物心ついた頃から昨日まで、見目の良い異性の目に留まるよりも、どれだけ手早く美しく鍋をかき混ぜられるかに執心しているアリスしか知らないウィルには当然だった。
「恋って言うのはね、異性間だけに止まらないの。もちろん同性の場合もあるし、異種族だってあり得る。それどころか、美しい風景や物語、芸術品………。アリスの場合は、まぁ音楽でしょうね」
微塵もFFMPのメンバーが対象だとは思っていないプルプの言動から、いかにアリスが他者に興味を持たないマジョだと見られているかが浮き彫りになる。
そも、アリスにとって薬学以外は関心の外。完璧な薬を調合する事以外に趣味を持っていなかった。
そんなアリスにFFMPの奏でる音楽は劇薬に等しいモノだった。
表情が見えなくても分かるほど熱に浮かされたように虚なアリスは、しかしそれでも鍋をかき回す手を止めない。
「………本当に恋してんのは音楽にだよな?」
幼馴染がいわゆる有名人の彼女面ストーカーになってしまうのではないかと、ウィルは気が気では無かった。
ウィルにとって、アリスは同い年でありながら妹のような存在。やることなす事心配で仕方がない。

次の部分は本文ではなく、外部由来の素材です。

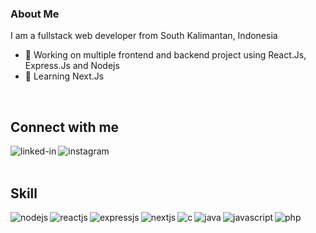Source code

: ### About Me
I am a fullstack web developer from South Kalimantan, Indonesia
- 🔭 Working on multiple frontend and backend project using React.Js, Express.Js and Nodejs
- 🌱 Learning Next.Js
<br>

<!---
arsasf/arsasf is a ✨ special ✨ repository because its `README.md` (this file) appears on your GitHub profile.
You can click the Preview link to take a look at your changes.
--->

## Connect with me
[<img align="left" alt="linked-in" src="https://img.shields.io/badge/linkedin-%230077B5.svg?&style=for-the-badge&logo=linkedin&logoColor=white" />](https://www.linkedin.com/in/aulia-sftr/)
[<img align="left" alt="instagram" src="https://img.shields.io/badge/instagram-%231877F2.svg?&style=for-the-badge&logo=instagram&logoColor=white" />](https://www.instagram.com/aularsf_/)
<br>
<br>
## Skill
<img align="left" alt="nodejs" src="https://img.shields.io/badge/node.js%20-%2343853D.svg?&style=for-the-badge&logo=node.js&logoColor=white" />
<img align="left" alt="reactjs" src="https://img.shields.io/badge/react.js%20-%2320232a.svg?&style=for-the-badge&logo=react&logoColor=%2361DAFB" />
<img align="left" alt="expressjs" src="https://img.shields.io/badge/express.js%20-%23232F3E?logo=express-js&logoColor=white&style=for-the-badge" />
<img align="left" alt="nextjs" src="https://img.shields.io/badge/next.js%20-%15425e?logo=next-js&logoColor=white&style=for-the-badge" />
<img align="left" alt="c" src="https://img.shields.io/badge/c%20-%23232F3E?logo=c&logoColor=white&style=for-the-badge" />
<img align="left" alt="java" src="https://img.shields.io/badge/java%20-%03fcce?logo=java&logoColor=white&style=for-the-badge" />
<img align="left" alt="javascript" src="https://img.shields.io/badge/javascript%20-%73fc03?logo=javascript&logoColor=white&style=for-the-badge" />
<img align="left" alt="php" src="https://img.shields.io/badge/php%20-%fca103?logo=php&logoColor=red&style=for-the-badge" />
<br>
<br>
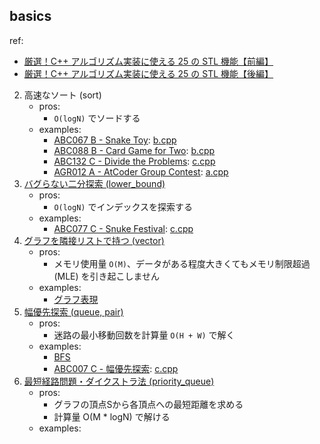 ## basics

ref:
- [厳選！C++ アルゴリズム実装に使える 25 の STL 機能【前編】](https://qiita.com/e869120/items/518297c6816adb67f9a5#3-1-%E7%B5%B6%E5%AF%BE%E5%80%A4-abs)
- [厳選！C++ アルゴリズム実装に使える 25 の STL 機能【後編】](https://qiita.com/e869120/items/702ca1c1ed6ff6770257)

2. 高速なソート (sort)
    - pros:
      - `O(logN)` でソードする
    - examples:
      - [ABC067 B - Snake Toy](https://atcoder.jp/contests/abc067/tasks/abc067_b): [b.cpp](../../atcoder/abc067/b.cpp)
      - [ABC088 B - Card Game for Two](https://atcoder.jp/contests/abc088/tasks/abc088_b): [b.cpp](../../atcoder/abc088/b.cpp)
      - [ABC132 C - Divide the Problems](https://atcoder.jp/contests/abc132/tasks/abc132_c): [c.cpp](../../atcoder/abc132/c.cpp)
      - [AGR012 A - AtCoder Group Contest](https://atcoder.jp/contests/agc012/tasks/agc012_a): [a.cpp](../../atcoder/agc012/a.cpp)
3. [バグらない二分探索 (lower_bound)](https://qiita.com/e869120/items/702ca1c1ed6ff6770257#5-3-%E3%83%90%E3%82%B0%E3%82%89%E3%81%AA%E3%81%84%E4%BA%8C%E5%88%86%E6%8E%A2%E7%B4%A2-lower_bound)
    - pros:
      - `O(logN)` でインデックスを探索する
    - examples:
      - [ABC077 C - Snuke Festival](https://atcoder.jp/contests/abc077/tasks/arc084_a): [c.cpp](../../atcoder/abc077/c.cpp)
4. [グラフを隣接リストで持つ (vector)](https://qiita.com/e869120/items/702ca1c1ed6ff6770257#5-3-%E3%83%90%E3%82%B0%E3%82%89%E3%81%AA%E3%81%84%E4%BA%8C%E5%88%86%E6%8E%A2%E7%B4%A2-lower_bound)
    - pros:
      - メモリ使用量 `O(M)`、データがある程度大きくてもメモリ制限超過 (MLE) を引き起こしません
    - examples:
      - [グラフ表現](./usage/4-vector-graph.cpp)
5. [幅優先探索 (queue, pair)](https://qiita.com/e869120/items/702ca1c1ed6ff6770257#5-3-%E3%83%90%E3%82%B0%E3%82%89%E3%81%AA%E3%81%84%E4%BA%8C%E5%88%86%E6%8E%A2%E7%B4%A2-lower_bound)
    - pros:
      - 迷路の最小移動回数を計算量 `O(H + W)` で解く
    - examples:
      - [BFS](./usage/5-bfs.cpp)
      - [ABC007 C - 幅優先探索](https://atcoder.jp/contests/abc007/tasks/abc007_3): [c.cpp](../../atcoder/abc007/c.cpp)
6. [最短経路問題・ダイクストラ法 (priority_queue)](https://qiita.com/e869120/items/702ca1c1ed6ff6770257#5-6-%E6%9C%80%E7%9F%AD%E7%B5%8C%E8%B7%AF%E5%95%8F%E9%A1%8C%E3%83%80%E3%82%A4%E3%82%AF%E3%82%B9%E3%83%88%E3%83%A9%E6%B3%95-priority_queue)
   - pros:
     - グラフの頂点Sから各頂点への最短距離を求める
     - 計算量 O(M * logN) で解ける
   - examples: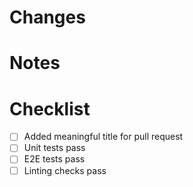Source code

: # Changes
<!-- 
What are the main changes in the PR?
Give a high-level description of the changes.
#Examples: Added a search feature, Renaming several fields, etc.
-->

# Notes

# Checklist
- [ ] Added meaningful title for pull request
- [ ] Unit tests pass
- [ ] E2E tests pass
- [ ] Linting checks pass
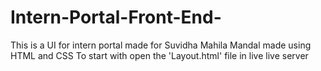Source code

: # Intern-Portal-Front-End-
This is a UI for intern portal made for Suvidha Mahila Mandal made using HTML and CSS
To start with open the 'Layout.html' file in live live server
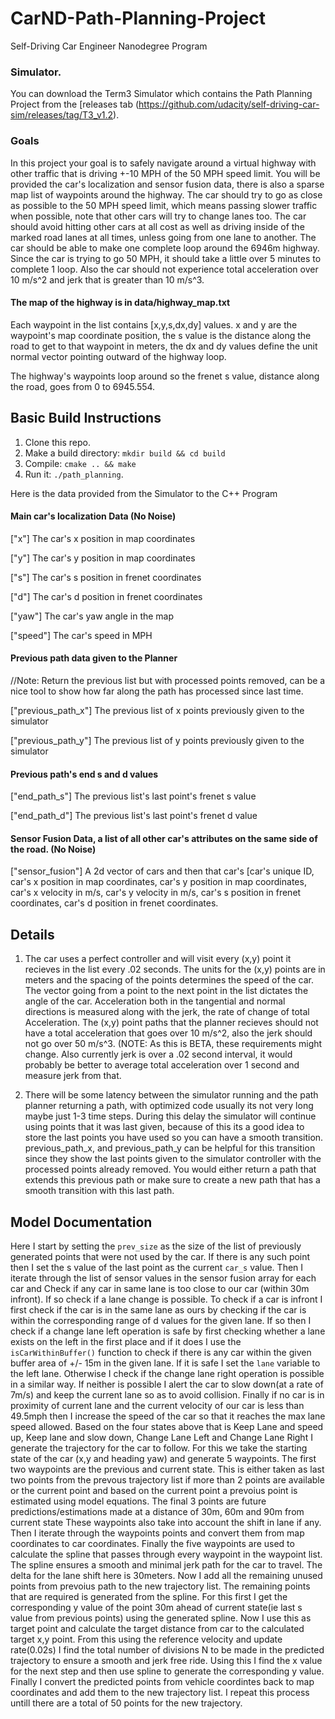 # CarND-Path-Planning-Project
Self-Driving Car Engineer Nanodegree Program
   
### Simulator.
You can download the Term3 Simulator which contains the Path Planning Project from the [releases tab (https://github.com/udacity/self-driving-car-sim/releases/tag/T3_v1.2).

### Goals
In this project your goal is to safely navigate around a virtual highway with other traffic that is driving +-10 MPH of the 50 MPH speed limit. You will be provided the car's localization and sensor fusion data, there is also a sparse map list of waypoints around the highway. The car should try to go as close as possible to the 50 MPH speed limit, which means passing slower traffic when possible, note that other cars will try to change lanes too. The car should avoid hitting other cars at all cost as well as driving inside of the marked road lanes at all times, unless going from one lane to another. The car should be able to make one complete loop around the 6946m highway. Since the car is trying to go 50 MPH, it should take a little over 5 minutes to complete 1 loop. Also the car should not experience total acceleration over 10 m/s^2 and jerk that is greater than 10 m/s^3.

#### The map of the highway is in data/highway_map.txt
Each waypoint in the list contains  [x,y,s,dx,dy] values. x and y are the waypoint's map coordinate position, the s value is the distance along the road to get to that waypoint in meters, the dx and dy values define the unit normal vector pointing outward of the highway loop.

The highway's waypoints loop around so the frenet s value, distance along the road, goes from 0 to 6945.554.

## Basic Build Instructions

1. Clone this repo.
2. Make a build directory: `mkdir build && cd build`
3. Compile: `cmake .. && make`
4. Run it: `./path_planning`.

Here is the data provided from the Simulator to the C++ Program

#### Main car's localization Data (No Noise)

["x"] The car's x position in map coordinates

["y"] The car's y position in map coordinates

["s"] The car's s position in frenet coordinates

["d"] The car's d position in frenet coordinates

["yaw"] The car's yaw angle in the map

["speed"] The car's speed in MPH

#### Previous path data given to the Planner

//Note: Return the previous list but with processed points removed, can be a nice tool to show how far along
the path has processed since last time. 

["previous_path_x"] The previous list of x points previously given to the simulator

["previous_path_y"] The previous list of y points previously given to the simulator

#### Previous path's end s and d values 

["end_path_s"] The previous list's last point's frenet s value

["end_path_d"] The previous list's last point's frenet d value

#### Sensor Fusion Data, a list of all other car's attributes on the same side of the road. (No Noise)

["sensor_fusion"] A 2d vector of cars and then that car's [car's unique ID, car's x position in map coordinates, car's y position in map coordinates, car's x velocity in m/s, car's y velocity in m/s, car's s position in frenet coordinates, car's d position in frenet coordinates. 

## Details

1. The car uses a perfect controller and will visit every (x,y) point it recieves in the list every .02 seconds. The units for the (x,y) points are in meters and the spacing of the points determines the speed of the car. The vector going from a point to the next point in the list dictates the angle of the car. Acceleration both in the tangential and normal directions is measured along with the jerk, the rate of change of total Acceleration. The (x,y) point paths that the planner recieves should not have a total acceleration that goes over 10 m/s^2, also the jerk should not go over 50 m/s^3. (NOTE: As this is BETA, these requirements might change. Also currently jerk is over a .02 second interval, it would probably be better to average total acceleration over 1 second and measure jerk from that.

2. There will be some latency between the simulator running and the path planner returning a path, with optimized code usually its not very long maybe just 1-3 time steps. During this delay the simulator will continue using points that it was last given, because of this its a good idea to store the last points you have used so you can have a smooth transition. previous_path_x, and previous_path_y can be helpful for this transition since they show the last points given to the simulator controller with the processed points already removed. You would either return a path that extends this previous path or make sure to create a new path that has a smooth transition with this last path.


## Model Documentation
Here I start by setting the `prev_size` as the size of the list of previously generated points that were not used by the car. If there is any such point then I set the s value of the last point as the current `car_s` value. Then I iterate through the list of sensor values in the sensor fusion array for each car and Check if any car in same lane is too close to our car (within 30m infront). If so check if a lane change is possible. 
To check if a car is infront I first check if the car is in the same lane as ours by checking if the car is within the corresponding range of d values for the given lane. If so then I check if a change lane left operation is safe by first checking whether a lane exists on the left in the first place and if it does I use the `isCarWithinBuffer()` function to check if there is any car within the given buffer area of +/- 15m in the given lane. If it is safe I set the `lane` variable to the left lane. Otherwise I check if the change lane right operation is possible in a similar way. If neither is possible I alert the car to slow down(at a rate of 7m/s) and keep the current lane so as to avoid collision. Finally if no car is in proximity of current lane and the current velocity of our car is less than 49.5mph then I increase the speed of the car so that it reaches the max lane speed allowed. Based on the four states above that is Keep Lane and speed up, Keep lane and slow down, Change Lane Left and Change Lane Right I generate the trajectory for the car to follow. For this we take the starting state of the car (x,y and heading yaw) and generate 5 waypoints. The first two waypoints are the previous and current state. This is either taken as last two points from the prevous trajectory list if more than 2 points are available or the current point and based on the current point a prevoius point is estimated using model equations. The final 3 points are future predictions/estimations made at a distance of 30m, 60m and 90m from current state These waypoints also take into account the shift in lane if any. Then I iterate through the waypoints points and convert them from map coordinates to car coordinates. Finally the five waypoints are used to calculate the spline that passes through every waypoint in the waypoint list. The spline ensures a smooth and minimal jerk path for the car to travel. The delta for the lane shift here is 30meters. 
Now I add all the remaining unused points from prevoius path to the new trajectory list. The remaining points that are required is generated from the spline. For this first I get the corresponding y value of the point 30m ahead of current state(ie last s value from previous points) using the generated spline. Now I use this as target point and calculate the target distance from car to the calculated target x,y point. From this using the reference velocity and update rate(0.02s) I find the total number of divisions N to be made in the predicted trajectory to ensure a smooth and jerk free ride. Using this I find the x value for the next step and then use spline to generate the corresponding y value. Finally I convert the predicted points from vehicle coordintes back to map coordinates and add them to the new trajectory list. I repeat this process untill there are a total of 50 points for the new trajectory.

「そこまで私、馬鹿じゃないわ。というか、彼らに恋だ愛だなんて恐れ多い………。ちゃんと弁えてますぅ」
「本当かなぁ………。ま、思い詰めて恋の秘薬でもぶっ掛けて捕まるような事はすんなよな」
「しないわよ!そもそもそれ、一般禁止薬でしょ」
マジョの国では、致死性の薬や他者の心を支配するような薬は免許が無いと調合出来ない。
無免許で調合したのが発覚した場合は無力な魔物に姿を変えられ、更に悪用した場合は死罪もあり得る。
有名な方と結婚したくて、と恋の秘薬を使用したとしたら、齧歯の魔物にでもされてネコやイヌ型の魔物が住む深き森へ追放されてしまう事だろう。
流石にそこまでする程誰かを好きになる自分が想像出来ないと、アリスはちょっとだけ寂しい気持ちになった。